South Jersey officials firing back after accused child rapist released before deportation proceedings

BRIDGETON, New Jersey (WPVI) -- An accused child rapist is on the run after being released from the Cumberland County Jail before ICE was able to take him into custody. But local authorities said they were following a judge's order.

Some fear a feud between the state and the federal government could be putting public safety at risk.

Leaders of Cumberland County are standing firm, saying the staff at the jail did everything right by following a judge's order to release accused rapist, Luciano Trejo-Dominguez last month.

ICE officials blasted agencies on the local level last week over the release of inmates.

"This isn't a political matter, it's a public safety matter," said Acting ICE Director Matthew Albence.



Albence expressed frustration last week while explaining hurdles encountered while tracking down dozens of released inmates across the country. Officers were able to catch some, but others like Trejo-Dominguez remain on the run.

ICE officials claim they submitted what they call "detainers" to make sure offenders believed to be undocumented are held in jail until immigration officers can pick them up.

"We'd much rather take custody of a criminal aliens in the safety of a jail environment instead of sending our officers out to perform the dangerous and difficult task of finding them all over again because a local law enforcement agency has refused to allow us to exercise our lawful federal authority to make an immigration arrest," Albence said.
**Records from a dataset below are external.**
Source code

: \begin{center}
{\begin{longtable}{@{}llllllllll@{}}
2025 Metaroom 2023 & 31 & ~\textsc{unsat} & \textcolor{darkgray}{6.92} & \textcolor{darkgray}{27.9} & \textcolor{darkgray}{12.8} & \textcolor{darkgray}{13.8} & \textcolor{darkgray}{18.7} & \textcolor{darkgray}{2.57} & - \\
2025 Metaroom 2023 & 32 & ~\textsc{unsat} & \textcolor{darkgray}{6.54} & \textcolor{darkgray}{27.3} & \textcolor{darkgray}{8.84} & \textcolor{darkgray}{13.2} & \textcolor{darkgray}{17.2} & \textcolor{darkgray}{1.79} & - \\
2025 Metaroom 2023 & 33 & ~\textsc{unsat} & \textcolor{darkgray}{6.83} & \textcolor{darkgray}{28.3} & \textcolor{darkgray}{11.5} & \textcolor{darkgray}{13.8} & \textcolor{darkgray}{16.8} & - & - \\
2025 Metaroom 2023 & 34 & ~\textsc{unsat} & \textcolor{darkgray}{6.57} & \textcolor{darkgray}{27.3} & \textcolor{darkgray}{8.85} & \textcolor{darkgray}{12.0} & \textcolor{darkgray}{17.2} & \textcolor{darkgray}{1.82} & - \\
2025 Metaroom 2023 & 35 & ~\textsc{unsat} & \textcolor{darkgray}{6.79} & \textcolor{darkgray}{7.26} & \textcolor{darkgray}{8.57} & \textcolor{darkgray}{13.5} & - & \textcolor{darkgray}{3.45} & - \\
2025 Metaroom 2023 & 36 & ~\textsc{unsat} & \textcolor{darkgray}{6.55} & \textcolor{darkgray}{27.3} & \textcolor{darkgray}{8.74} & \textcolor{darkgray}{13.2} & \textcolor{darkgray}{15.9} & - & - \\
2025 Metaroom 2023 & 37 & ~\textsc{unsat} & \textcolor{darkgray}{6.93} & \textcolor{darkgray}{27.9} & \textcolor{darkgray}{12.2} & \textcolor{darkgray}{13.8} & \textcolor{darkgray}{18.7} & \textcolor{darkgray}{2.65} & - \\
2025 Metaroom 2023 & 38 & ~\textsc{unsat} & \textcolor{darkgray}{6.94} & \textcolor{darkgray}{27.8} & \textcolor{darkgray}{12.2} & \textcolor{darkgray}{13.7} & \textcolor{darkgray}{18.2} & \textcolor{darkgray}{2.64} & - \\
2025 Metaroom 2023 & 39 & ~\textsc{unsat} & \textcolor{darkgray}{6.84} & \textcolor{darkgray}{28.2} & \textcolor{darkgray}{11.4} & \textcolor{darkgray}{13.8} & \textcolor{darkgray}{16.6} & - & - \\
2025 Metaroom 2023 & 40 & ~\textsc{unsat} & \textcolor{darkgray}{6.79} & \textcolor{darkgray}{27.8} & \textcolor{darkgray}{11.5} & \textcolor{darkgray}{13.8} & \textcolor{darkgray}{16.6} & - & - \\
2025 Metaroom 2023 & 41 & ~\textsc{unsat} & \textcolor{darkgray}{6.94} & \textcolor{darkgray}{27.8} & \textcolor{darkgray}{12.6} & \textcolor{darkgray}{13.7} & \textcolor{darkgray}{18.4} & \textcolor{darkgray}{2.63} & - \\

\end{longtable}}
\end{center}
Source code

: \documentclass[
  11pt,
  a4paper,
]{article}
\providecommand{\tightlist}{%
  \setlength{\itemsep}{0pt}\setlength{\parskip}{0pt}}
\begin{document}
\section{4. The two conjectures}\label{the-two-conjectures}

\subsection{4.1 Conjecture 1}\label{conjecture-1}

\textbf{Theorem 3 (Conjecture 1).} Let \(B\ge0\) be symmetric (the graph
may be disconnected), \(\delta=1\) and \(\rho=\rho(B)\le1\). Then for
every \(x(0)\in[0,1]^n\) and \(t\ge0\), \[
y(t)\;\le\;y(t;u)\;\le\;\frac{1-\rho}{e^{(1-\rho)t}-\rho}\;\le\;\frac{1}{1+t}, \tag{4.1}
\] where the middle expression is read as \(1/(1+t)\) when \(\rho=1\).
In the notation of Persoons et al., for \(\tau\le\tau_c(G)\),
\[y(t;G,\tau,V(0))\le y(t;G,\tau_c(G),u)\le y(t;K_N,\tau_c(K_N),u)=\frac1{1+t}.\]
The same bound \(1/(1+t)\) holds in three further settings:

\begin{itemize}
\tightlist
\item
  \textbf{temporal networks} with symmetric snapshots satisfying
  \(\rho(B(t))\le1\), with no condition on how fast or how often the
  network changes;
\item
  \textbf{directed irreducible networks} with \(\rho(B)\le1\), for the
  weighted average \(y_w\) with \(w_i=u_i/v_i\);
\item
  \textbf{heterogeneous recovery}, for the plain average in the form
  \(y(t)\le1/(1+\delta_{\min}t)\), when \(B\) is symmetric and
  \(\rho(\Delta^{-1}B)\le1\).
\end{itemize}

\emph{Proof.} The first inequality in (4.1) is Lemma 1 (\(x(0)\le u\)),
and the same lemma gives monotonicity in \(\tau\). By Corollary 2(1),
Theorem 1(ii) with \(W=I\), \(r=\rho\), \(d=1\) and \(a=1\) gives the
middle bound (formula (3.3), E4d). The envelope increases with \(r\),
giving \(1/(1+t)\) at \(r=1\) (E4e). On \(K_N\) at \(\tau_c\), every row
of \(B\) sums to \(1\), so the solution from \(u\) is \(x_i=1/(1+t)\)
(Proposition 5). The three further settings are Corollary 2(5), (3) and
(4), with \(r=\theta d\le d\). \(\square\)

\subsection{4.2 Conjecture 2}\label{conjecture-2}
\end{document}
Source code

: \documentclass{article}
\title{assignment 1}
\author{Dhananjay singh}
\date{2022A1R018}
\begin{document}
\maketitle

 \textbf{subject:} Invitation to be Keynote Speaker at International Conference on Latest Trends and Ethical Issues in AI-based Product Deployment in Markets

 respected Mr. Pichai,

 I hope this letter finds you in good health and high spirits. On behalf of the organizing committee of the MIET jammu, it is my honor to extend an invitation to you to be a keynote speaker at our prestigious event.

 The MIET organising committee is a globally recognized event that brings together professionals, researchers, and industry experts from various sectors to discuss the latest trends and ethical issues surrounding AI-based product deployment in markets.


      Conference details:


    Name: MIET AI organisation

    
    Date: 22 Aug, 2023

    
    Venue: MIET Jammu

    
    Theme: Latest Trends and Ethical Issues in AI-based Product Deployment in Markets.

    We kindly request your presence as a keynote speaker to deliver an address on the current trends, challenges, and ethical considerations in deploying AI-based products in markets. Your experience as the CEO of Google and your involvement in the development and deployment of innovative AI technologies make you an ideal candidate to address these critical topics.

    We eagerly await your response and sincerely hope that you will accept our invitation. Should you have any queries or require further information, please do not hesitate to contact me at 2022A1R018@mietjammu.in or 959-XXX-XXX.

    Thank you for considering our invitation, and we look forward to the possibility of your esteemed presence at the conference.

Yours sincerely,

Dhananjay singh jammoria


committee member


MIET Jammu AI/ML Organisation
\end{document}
But Cumberland County leaders are firing back, saying the paperwork needed from ICE to keep Trejo-Dominguez in jail didn't arrive until after the judge allowed him to be released.

"It created a situation where we could not because of a court order and we did not have the documentation to hold that individual or even have the ability to contact ICE agency in regards to the fact this inmate was going to be released," said Cumberland County Freeholder Director Joe Derella. "We are doing the best we can, but there is definitely confusion at the local level on what direction to go."

Derella told Action News over the phone that counties across the state are caught in the middle of a major fight between ICE and New Jersey leaders.

"Pointing blame is exactly the same thing that seems to be going on in Washington and we don't want that at the local level because we cannot survive pointing fingers at each other," Derella said.



New Jersey Attorney General Gurbir Grewal recently said he doesn't want local officers doing the deportation work of federal agents and has therefore enacted changes.

Grewal also said he's against those kinds of agreements.

"An agreement that undermines public safety by blurring that bright clear line that we drew in this state between our law enforcement officers and ICE," Grewal said.

Grewal said local jails will still notify ICE before an inmate accused of a serious crime is released.

"Under our Immigrant Trust Directive, if you break the law, you go to jail regardless of your immigration status. No one, and I repeat, no one gets a free pass in this state to commit crime," Grewal said.

Derella and other Cumberland County leaders are asking Grewal to address residents and reassure them that the release of the accused rapist isn't the result of the state's battle with Trump administration policies.